Task prompt - When a line below holds the string "functionality", show that line.

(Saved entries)
▼
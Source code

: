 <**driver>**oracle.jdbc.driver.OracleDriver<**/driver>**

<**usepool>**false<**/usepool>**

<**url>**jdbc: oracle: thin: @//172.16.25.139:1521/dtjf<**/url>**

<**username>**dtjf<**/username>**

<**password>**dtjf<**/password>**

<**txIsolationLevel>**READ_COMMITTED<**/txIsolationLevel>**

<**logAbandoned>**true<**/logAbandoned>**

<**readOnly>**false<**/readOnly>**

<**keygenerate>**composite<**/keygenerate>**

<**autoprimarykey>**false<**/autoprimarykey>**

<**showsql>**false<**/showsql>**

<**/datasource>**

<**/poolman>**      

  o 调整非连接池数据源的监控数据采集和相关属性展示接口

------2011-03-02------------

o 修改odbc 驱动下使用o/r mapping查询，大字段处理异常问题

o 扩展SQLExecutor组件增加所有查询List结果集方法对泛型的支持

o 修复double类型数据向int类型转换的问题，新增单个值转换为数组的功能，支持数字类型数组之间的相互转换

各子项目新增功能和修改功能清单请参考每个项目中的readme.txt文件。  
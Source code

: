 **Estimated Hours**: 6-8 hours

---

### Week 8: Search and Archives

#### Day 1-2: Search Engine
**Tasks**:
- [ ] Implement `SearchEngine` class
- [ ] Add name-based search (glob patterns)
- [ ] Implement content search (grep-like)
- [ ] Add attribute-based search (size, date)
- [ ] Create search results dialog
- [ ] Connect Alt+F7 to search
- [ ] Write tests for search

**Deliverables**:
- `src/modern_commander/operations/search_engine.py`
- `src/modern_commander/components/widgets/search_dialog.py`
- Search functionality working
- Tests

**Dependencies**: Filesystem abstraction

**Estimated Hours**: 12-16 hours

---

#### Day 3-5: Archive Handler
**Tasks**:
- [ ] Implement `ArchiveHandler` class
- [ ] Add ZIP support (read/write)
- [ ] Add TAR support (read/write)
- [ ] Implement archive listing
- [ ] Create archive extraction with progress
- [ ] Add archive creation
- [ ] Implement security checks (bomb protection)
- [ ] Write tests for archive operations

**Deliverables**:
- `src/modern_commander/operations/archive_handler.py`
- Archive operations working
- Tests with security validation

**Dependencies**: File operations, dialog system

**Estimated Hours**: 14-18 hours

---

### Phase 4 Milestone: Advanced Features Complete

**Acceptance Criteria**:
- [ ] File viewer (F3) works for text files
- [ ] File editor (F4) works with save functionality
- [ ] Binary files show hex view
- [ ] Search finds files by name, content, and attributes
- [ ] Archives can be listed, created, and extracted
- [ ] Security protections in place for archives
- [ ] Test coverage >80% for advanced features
▲
▼
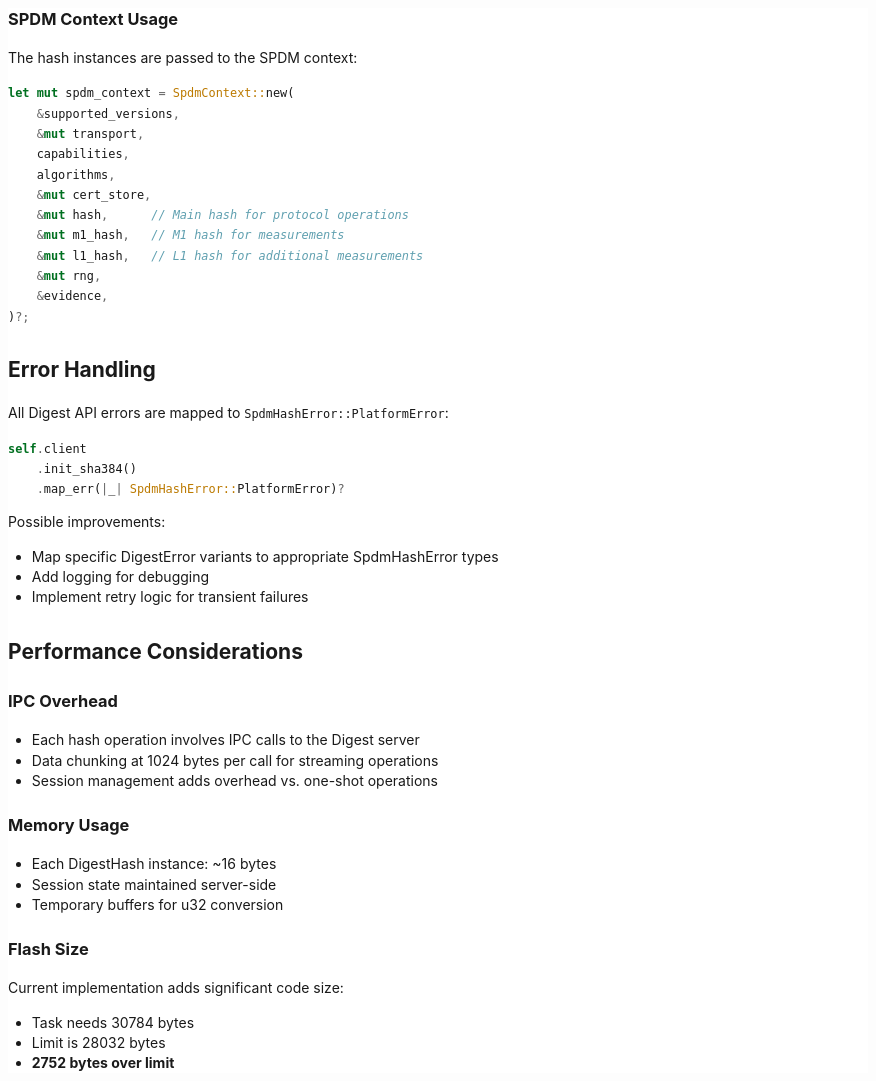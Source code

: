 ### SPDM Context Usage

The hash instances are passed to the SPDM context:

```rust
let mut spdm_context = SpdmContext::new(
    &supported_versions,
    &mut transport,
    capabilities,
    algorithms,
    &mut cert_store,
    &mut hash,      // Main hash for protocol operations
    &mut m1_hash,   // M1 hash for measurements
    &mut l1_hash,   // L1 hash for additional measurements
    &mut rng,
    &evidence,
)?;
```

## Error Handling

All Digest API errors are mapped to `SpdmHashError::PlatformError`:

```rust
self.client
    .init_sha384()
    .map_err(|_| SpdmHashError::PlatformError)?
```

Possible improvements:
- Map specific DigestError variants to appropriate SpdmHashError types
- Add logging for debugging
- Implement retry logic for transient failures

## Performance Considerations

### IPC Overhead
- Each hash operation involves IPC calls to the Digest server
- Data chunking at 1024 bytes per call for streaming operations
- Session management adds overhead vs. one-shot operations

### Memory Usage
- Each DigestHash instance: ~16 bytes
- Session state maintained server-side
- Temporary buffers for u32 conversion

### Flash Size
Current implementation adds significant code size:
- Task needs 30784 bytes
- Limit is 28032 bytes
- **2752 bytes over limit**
▲
Written answer -
- Search functionality working
- [ ] File editor (F4) works with save functionality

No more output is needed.